* [Information given]
/---

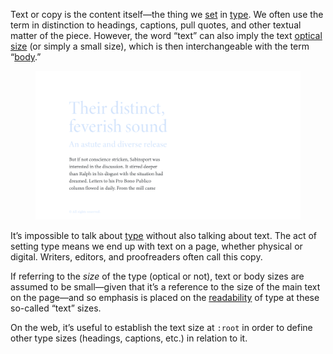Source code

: 
Text or copy is the content itself—the thing we [set](/glossary/typesetting) in [type](/glossary/type). We often use the term in distinction to headings, captions, pull quotes, and other textual matter of the piece. However, the word “text” can also imply the text [optical size](/glossary/optical_sizes) (or simply a small size), which is then interchangeable with the term “[body](/glossary/body).”

<figure>

![A heading, subheading, body, and caption, with the body element highlighted.](images/thumbnail.svg)

</figure>

It’s impossible to talk about [type](/glossary/type) without also talking about text. The act of setting type means we end up with text on a page, whether physical or digital. Writers, editors, and proofreaders often call this copy.

If referring to the *size* of the type (optical or not), text or body sizes are assumed to be small—given that it’s a reference to the size of the main text on the page—and so emphasis is placed on the [readability](/glossary/legibility_readability) of type at these so-called “text” sizes.

On the web, it’s useful to establish the text size at `:root` in order to define other type sizes (headings, captions, etc.) in relation to it.
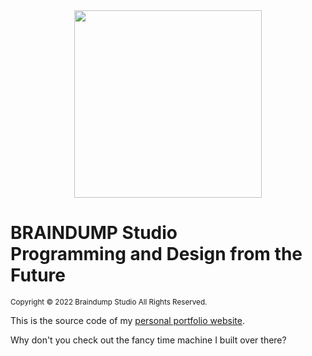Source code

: <!-- @format -->

<div align="center">
 <img src="icons/logo.svg" width="300"/>
</div>

# BRAINDUMP Studio<br>Programming and Design from the Future

<sup>Copyright &copy; 2022 Braindump Studio All Rights Reserved.</sup>

This is the source code of my [personal portfolio website](https://braindumpstudio.com).

Why don't you check out the fancy time machine I built over there?
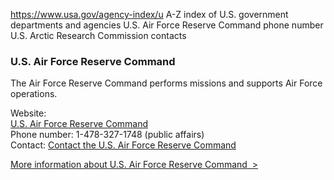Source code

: 

https://www.usa.gov/agency-index/u
A-Z index of U.S. government departments and agencies
U.S. Air Force Reserve Command phone number
U.S. Arctic Research Commission contacts

### U.S. Air Force Reserve Command

The Air Force Reserve Command performs missions and supports Air Force operations.

Website:  
[U.S. Air Force Reserve Command](https://www.afrc.af.mil/)  
Phone number: 1-478-327-1748 (public affairs)  
Contact: [Contact the U.S. Air Force Reserve Command](https://www.afrc.af.mil/Contact-Us/)

[More information about U.S. Air Force Reserve Command  >](https://www.usa.gov/agencies/u-s-air-force-reserve-command)
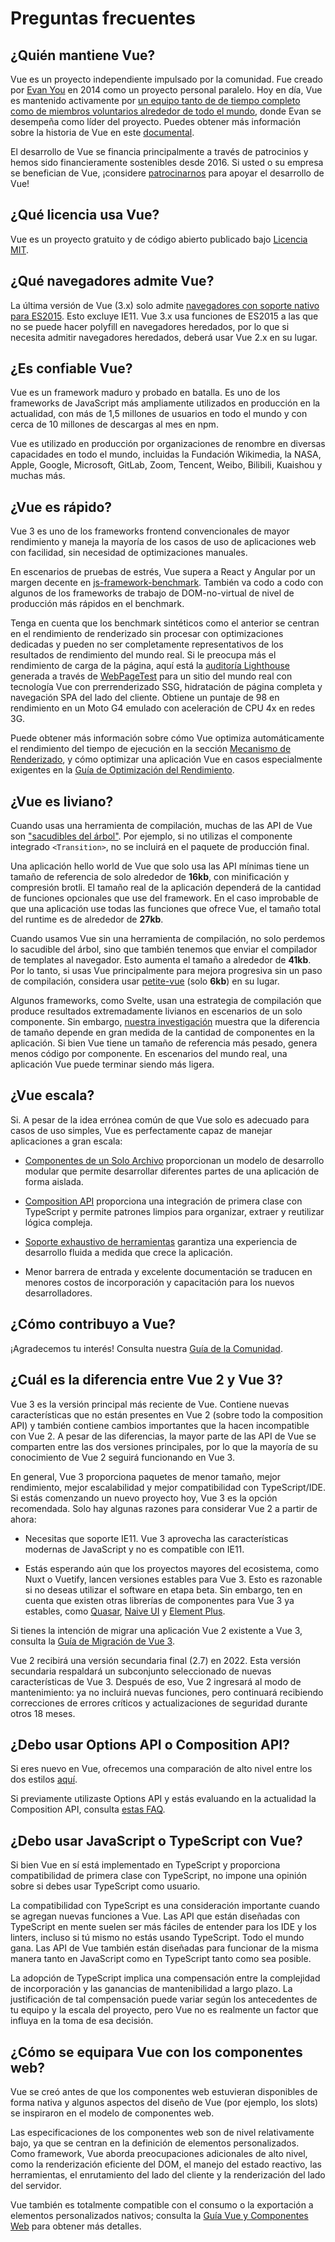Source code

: # Preguntas frecuentes

## ¿Quién mantiene Vue?

Vue es un proyecto independiente impulsado por la comunidad. Fue creado por [Evan You](https://twitter.com/youyuxi) en 2014 como un proyecto personal paralelo. Hoy en día, Vue es mantenido activamente por [un equipo tanto de de tiempo completo como de miembros voluntarios alrededor de todo el mundo](/about/team), donde Evan se desempeña como líder del proyecto. Puedes obtener más información sobre la historia de Vue en este [documental](https://www.youtube.com/watch?v=OrxmtDw4pVI).

El desarrollo de Vue se financia principalmente a través de patrocinios y hemos sido financieramente sostenibles desde 2016. Si usted o su empresa se benefician de Vue, ¡considere [patrocinarnos](/sponsor/) para apoyar el desarrollo de Vue!

## ¿Qué licencia usa Vue?

Vue es un proyecto gratuito y de código abierto publicado bajo [Licencia MIT](https://opensource.org/licenses/MIT).

## ¿Qué navegadores admite Vue?

La última versión de Vue (3.x) solo admite [navegadores con soporte nativo para ES2015](https://caniuse.com/es6). Esto excluye IE11. Vue 3.x usa funciones de ES2015 a las que no se puede hacer polyfill en navegadores heredados, por lo que si necesita admitir navegadores heredados, deberá usar Vue 2.x en su lugar.

## ¿Es confiable Vue?

Vue es un framework maduro y probado en batalla. Es uno de los frameworks de JavaScript más ampliamente utilizados en producción en la actualidad, con más de 1,5 millones de usuarios en todo el mundo y con cerca de 10 millones de descargas al mes en npm.

Vue es utilizado en producción por organizaciones de renombre en diversas capacidades en todo el mundo, incluidas la Fundación Wikimedia, la NASA, Apple, Google, Microsoft, GitLab, Zoom, Tencent, Weibo, Bilibili, Kuaishou y muchas más.

## ¿Vue es rápido?

Vue 3 es uno de los frameworks frontend convencionales de mayor rendimiento y maneja la mayoría de los casos de uso de aplicaciones web con facilidad, sin necesidad de optimizaciones manuales.

En escenarios de pruebas de estrés, Vue supera a React y Angular por un margen decente en [js-framework-benchmark](https://rawgit.com/krausest/js-framework-benchmark/master/webdriver-ts-results/table.html). También va codo a codo con algunos de los frameworks de trabajo de DOM-no-virtual de nivel de producción más rápidos en el benchmark.

Tenga en cuenta que los benchmark sintéticos como el anterior se centran en el rendimiento de renderizado sin procesar con optimizaciones dedicadas y pueden no ser completamente representativos de los resultados de rendimiento del mundo real. Si le preocupa más el rendimiento de carga de la página, aquí está la [auditoría Lighthouse](https://www.webpagetest.org/result/210818_BiDcYB_4a83d7a1f2a7f6fdc76db16a00b4882d/) generada a través de [WebPageTest](https://www.webpagetest.org/lighthouse) para un sitio del mundo real con tecnología Vue con prerrenderizado SSG, hidratación de página completa y navegación SPA del lado del cliente. Obtiene un puntaje de 98 en rendimiento en un Moto G4 emulado con aceleración de CPU 4x en redes 3G.

Puede obtener más información sobre cómo Vue optimiza automáticamente el rendimiento del tiempo de ejecución en la sección [Mecanismo de Renderizado](/guide/extras/rendering-mechanism.html), y cómo optimizar una aplicación Vue en casos especialmente exigentes en la [Guía de Optimización del Rendimiento](/guide/best-practices/performance.html).

## ¿Vue es liviano?

Cuando usas una herramienta de compilación, muchas de las API de Vue son ["sacudibles del árbol"](https://developer.mozilla.org/en-US/docs/Glossary/Tree_shaking). Por ejemplo, si no utilizas el componente integrado `<Transition>`, no se incluirá en el paquete de producción final.

Una aplicación hello world de Vue que solo usa las API mínimas tiene un tamaño de referencia de solo alrededor de **16kb**, con minificación y compresión brotli. El tamaño real de la aplicación dependerá de la cantidad de funciones opcionales que use del framework. En el caso improbable de que una aplicación use todas las funciones que ofrece Vue, el tamaño total del runtime es de alrededor de **27kb**.

Cuando usamos Vue sin una herramienta de compilación, no solo perdemos lo sacudible del árbol, sino que también tenemos que enviar el compilador de templates al navegador. Esto aumenta el tamaño a alrededor de **41kb**. Por lo tanto, si usas Vue principalmente para mejora progresiva sin un paso de compilación, considera usar [petite-vue](https://github.com/vuejs/petite-vue) (solo **6kb**) en su lugar.

Algunos frameworks, como Svelte, usan una estrategia de compilación que produce resultados extremadamente livianos en escenarios de un solo componente. Sin embargo, [nuestra investigación](https://github.com/yyx990803/vue-svelte-size-analysis) muestra que la diferencia de tamaño depende en gran medida de la cantidad de componentes en la aplicación. Si bien Vue tiene un tamaño de referencia más pesado, genera menos código por componente. En escenarios del mundo real, una aplicación Vue puede terminar siendo más ligera.

## ¿Vue escala?

Si. A pesar de la idea errónea común de que Vue solo es adecuado para casos de uso simples, Vue es perfectamente capaz de manejar aplicaciones a gran escala:

- [Componentes de un Solo Archivo](/guide/scaling-up/sfc) proporcionan un modelo de desarrollo modular que permite desarrollar diferentes partes de una aplicación de forma aislada.

- [Composition API](/guide/reusability/composables) proporciona una integración de primera clase con TypeScript y permite patrones limpios para organizar, extraer y reutilizar lógica compleja.

- [Soporte exhaustivo de herramientas](/guide/scaling-up/tooling.html) garantiza una experiencia de desarrollo fluida a medida que crece la aplicación.

- Menor barrera de entrada y excelente documentación se traducen en menores costos de incorporación y capacitación para los nuevos desarrolladores.

## ¿Cómo contribuyo a Vue?

¡Agradecemos tu interés! Consulta nuestra [Guía de la Comunidad](/about/community-guide.html).

## ¿Cuál es la diferencia entre Vue 2 y Vue 3?

Vue 3 es la versión principal más reciente de Vue. Contiene nuevas características que no están presentes en Vue 2 (sobre todo la composition API) y también contiene cambios importantes que la hacen incompatible con Vue 2. A pesar de las diferencias, la mayor parte de las API de Vue se comparten entre las dos versiones principales, por lo que la mayoría de su conocimiento de Vue 2 seguirá funcionando en Vue 3.

En general, Vue 3 proporciona paquetes de menor tamaño, mejor rendimiento, mejor escalabilidad y mejor compatibilidad con TypeScript/IDE. Si estás comenzando un nuevo proyecto hoy, Vue 3 es la opción recomendada. Solo hay algunas razones para considerar Vue 2 a partir de ahora:

- Necesitas que soporte IE11. Vue 3 aprovecha las características modernas de JavaScript y no es compatible con IE11.

- Estás esperando aún que los proyectos mayores del ecosistema, como Nuxt o Vuetify, lancen versiones estables para Vue 3. Esto es razonable si no deseas utilizar el software en etapa beta. Sin embargo, ten en cuenta que existen otras librerías de componentes para Vue 3 ya estables, como [Quasar](https://quasar.dev/), [Naive UI](https://www.naiveui.com/) y [Element Plus](https://element-plus.org/).

Si tienes la intención de migrar una aplicación Vue 2 existente a Vue 3, consulta la [Guía de Migración de Vue 3](https://v3-migration.vuejs.org/).

Vue 2 recibirá una versión secundaria final (2.7) en 2022. Esta versión secundaria respaldará un subconjunto seleccionado de nuevas características de Vue 3. Después de eso, Vue 2 ingresará al modo de mantenimiento: ya no incluirá nuevas funciones, pero continuará recibiendo correcciones de errores críticos y actualizaciones de seguridad durante otros 18 meses.

## ¿Debo usar Options API o Composition API?

Si eres nuevo en Vue, ofrecemos una comparación de alto nivel entre los dos estilos [aquí](/guide/introduction.html#what-to-choose).

Si previamente utilizaste Options API y estás evaluando en la actualidad la Composition API, consulta [estas FAQ](/guide/extras/composition-api-faq).

## ¿Debo usar JavaScript o TypeScript con Vue?

Si bien Vue en sí está implementado en TypeScript y proporciona compatibilidad de primera clase con TypeScript, no impone una opinión sobre si debes usar TypeScript como usuario.

La compatibilidad con TypeScript es una consideración importante cuando se agregan nuevas funciones a Vue. Las API que están diseñadas con TypeScript en mente suelen ser más fáciles de entender para los IDE y los linters, incluso si tú mismo no estás usando TypeScript. Todo el mundo gana. Las API de Vue también están diseñadas para funcionar de la misma manera tanto en JavaScript como en TypeScript tanto como sea posible.

La adopción de TypeScript implica una compensación entre la complejidad de incorporación y las ganancias de mantenibilidad a largo plazo. La justificación de tal compensación puede variar según los antecedentes de tu equipo y la escala del proyecto, pero Vue no es realmente un factor que influya en la toma de esa decisión.

## ¿Cómo se equipara Vue con los componentes web?

Vue se creó antes de que los componentes web estuvieran disponibles de forma nativa y algunos aspectos del diseño de Vue (por ejemplo, los slots) se inspiraron en el modelo de componentes web.

Las especificaciones de los componentes web son de nivel relativamente bajo, ya que se centran en la definición de elementos personalizados. Como framework, Vue aborda preocupaciones adicionales de alto nivel, como la renderización eficiente del DOM, el manejo del estado reactivo, las herramientas, el enrutamiento del lado del cliente y la renderización del lado del servidor.

Vue también es totalmente compatible con el consumo o la exportación a elementos personalizados nativos; consulta la [Guía Vue y Componentes Web](/guide/extras/web-components) para obtener más detalles.

<!-- ## TODO ¿Cómo se compara Vue con React? -->

<!-- ## TODO ¿Cómo se compara Vue con Angular? -->
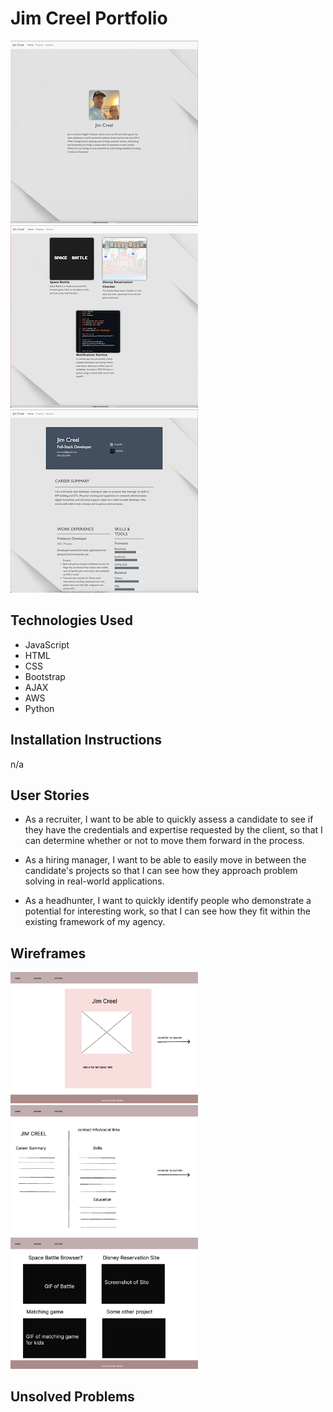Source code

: # Jim Creel Portfolio

<img src="/img/SiteScreenshot1.png" width="300" alt="screenshots of the site">
<img src="/img/SiteScreenshot2.png" width="300" alt="screenshots of the site">
<img src="/img/SiteScreenshot3.png" width="300" alt="screenshots of the site">

## Technologies Used

- JavaScript
- HTML
- CSS
- Bootstrap
- AJAX
- AWS
- Python

## Installation Instructions

n/a

## User Stories

- As a recruiter, I want to be able to quickly assess a candidate to see if they have the credentials and expertise requested by the client, so that I can determine whether or not to move them forward in the process.

- As a hiring manager, I want to be able to easily move in between the candidate's projects so that I can see how they approach problem solving in real-world applications.

- As a headhunter, I want to quickly identify people who demonstrate a potential for interesting work, so that I can see how they fit within the existing framework of my agency.


## Wireframes
<img src="img/Wireframes_Page_1.jpg" width="300" alt="wireframe image of site">
<img src="img/Wireframes_Page_2.jpg" width="300" alt="wireframe image of site">
<img src="img/Wireframes_Page_3.jpg" width="300" alt="wireframe image of site">


## Unsolved Problems
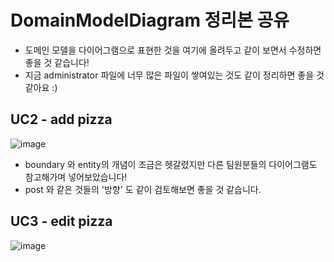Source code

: # DomainModelDiagram 정리본 공유
- 도메인 모델을 다이어그램으로 표현한 것을 여기에 올려두고 같이 보면서 수정하면 좋을 것 같습니다!
- 지금 administrator 파일에 너무 많은 파일이 쌓여있는 것도 같이 정리하면 좋을 것 같아요 :)

## UC2 - add pizza
![image](https://user-images.githubusercontent.com/37579661/114932778-d7dd5880-9e72-11eb-9a04-f5420d47bc3d.png)
- boundary 와 entity의 개념이 조금은 헷갈렸지만 다른 팀원분들의 다이어그램도 참고해가며 넣어보았습니다!
- post 와 같은 것들의 '방향' 도 같이 검토해보면 좋을 것 같습니다.

## UC3 - edit pizza
![image](https://user-images.githubusercontent.com/37579661/114932987-20951180-9e73-11eb-83ef-5db0a1d1a11b.png)
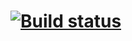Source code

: # [![Build status](https://ci.appveyor.com/api/projects/status/l0ic17hwwo16q73v?svg=true)](https://ci.appveyor.com/project/Steinrabe7/autotesting-2-312tq)
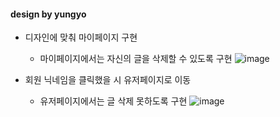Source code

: #### design by yungyo 
- 디자인에 맞춰 마이페이지 구현
   - 마이페이지에서는 자신의 글을 삭제할 수 있도록 구현 
![image](https://user-images.githubusercontent.com/97445004/153425471-2dba187d-a52f-4d23-a15a-b40d32804e4b.png)

- 회원 닉네임을 클릭했을 시 유저페이지로 이동
   - 유저페이지에서는 글 삭제 못하도록 구현
![image](https://user-images.githubusercontent.com/97445004/153426303-73b146e2-f500-40f4-ac79-cd7ec7de5527.png)


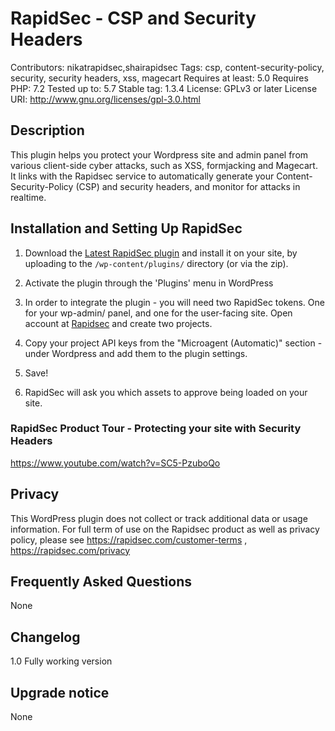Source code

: # RapidSec - CSP and Security Headers
Contributors: nikatrapidsec,shairapidsec
Tags: csp, content-security-policy, security, security headers, xss, magecart
Requires at least: 5.0
Requires PHP: 7.2
Tested up to: 5.7
Stable tag: 1.3.4
License: GPLv3 or later
License URI: <http://www.gnu.org/licenses/gpl-3.0.html>

## Description
This plugin helps you protect your Wordpress site and admin panel from various client-side cyber attacks, such as XSS, formjacking and Magecart.
It links with the Rapidsec service to automatically generate your Content-Security-Policy (CSP) and security headers, and monitor for attacks in realtime.

## Installation and Setting Up RapidSec

1. Download the [Latest RapidSec plugin](https://api.rapidsec.com/agents/wordpress_agent/latest/download) and install it on your site, by uploading to the `/wp-content/plugins/` directory (or via the zip).

2. Activate the plugin through the 'Plugins' menu in WordPress

3. In order to integrate the plugin - you will need two RapidSec tokens.
   One for your wp-admin/ panel, and one for the user-facing site. Open account at [Rapidsec](https://rapidsec.com) and create two projects.

3. Copy your project API keys from the "Microagent (Automatic)" section - under Wordpress and add them to the plugin settings.

4. Save!

5. RapidSec will ask you which assets to approve being loaded on your site. 

### RapidSec Product Tour - Protecting your site with Security Headers
https://www.youtube.com/watch?v=SC5-PzuboQo

## Privacy
This WordPress plugin does not collect or track additional data or usage information. For full term of use on the Rapidsec product as well as privacy policy, please see https://rapidsec.com/customer-terms , https://rapidsec.com/privacy

## Frequently Asked Questions

None

## Changelog

1.0 Fully working version

## Upgrade notice

None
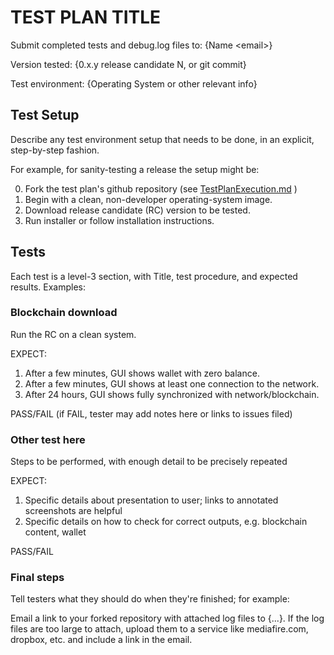 # TEST PLAN TITLE

Submit completed tests and debug.log files to:  {Name &lt;email&gt;}

Version tested:
{0.x.y release candidate N, or git commit}

Test environment:
{Operating System or other relevant info}

## Test Setup

Describe any test environment setup that needs to be done, in an explicit, step-by-step fashion.

For example, for sanity-testing a release the setup might be:

0. Fork the test plan's github repository (see [TestPlanExecution.md](TestPlanExecution.md) )
1. Begin with a clean, non-developer operating-system image.
2. Download release candidate (RC) version to be tested.
3. Run installer or follow installation instructions.

## Tests

Each test is a level-3 section, with Title, test procedure, and expected results.  Examples:

### Blockchain download

Run the RC on a clean system.

EXPECT:

1. After a few minutes, GUI shows wallet with zero balance.
2. After a few minutes, GUI shows at least one connection to the network.
3. After 24 hours, GUI shows fully synchronized with network/blockchain.

PASS/FAIL  (if FAIL, tester may add notes here or links to issues filed)

### Other test here

Steps to be performed, with enough detail to be precisely repeated

EXPECT:

1. Specific details about presentation to user; links to annotated screenshots are helpful
2. Specific details on how to check for correct outputs, e.g. blockchain content, wallet

PASS/FAIL

### Final steps

Tell testers what they should do when they're finished; for example:

Email a link to your forked repository with attached log files to {...}. If the log files are
too large to attach, upload them to a service like mediafire.com, dropbox, etc. and include a link in the email.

\---

* [What to do]
Starting at the line that contains "candidate N, or", print every line through the last one of the records, exactly and with nothing else.

* [Worked solution]
{0.x.y release candidate N, or git commit}

Test environment:
{Operating System or other relevant info}

## Test Setup

Describe any test environment setup that needs to be done, in an explicit, step-by-step fashion.

For example, for sanity-testing a release the setup might be:

0. Fork the test plan's github repository (see [TestPlanExecution.md](TestPlanExecution.md) )
1. Begin with a clean, non-developer operating-system image.
2. Download release candidate (RC) version to be tested.
3. Run installer or follow installation instructions.

## Tests

Each test is a level-3 section, with Title, test procedure, and expected results.  Examples:

### Blockchain download

Run the RC on a clean system.

EXPECT:

1. After a few minutes, GUI shows wallet with zero balance.
2. After a few minutes, GUI shows at least one connection to the network.
3. After 24 hours, GUI shows fully synchronized with network/blockchain.

PASS/FAIL  (if FAIL, tester may add notes here or links to issues filed)

### Other test here

Steps to be performed, with enough detail to be precisely repeated

EXPECT:

1. Specific details about presentation to user; links to annotated screenshots are helpful
2. Specific details on how to check for correct outputs, e.g. blockchain content, wallet

PASS/FAIL

### Final steps

Tell testers what they should do when they're finished; for example:

Email a link to your forked repository with attached log files to {...}. If the log files are
too large to attach, upload them to a service like mediafire.com, dropbox, etc. and include a link in the email.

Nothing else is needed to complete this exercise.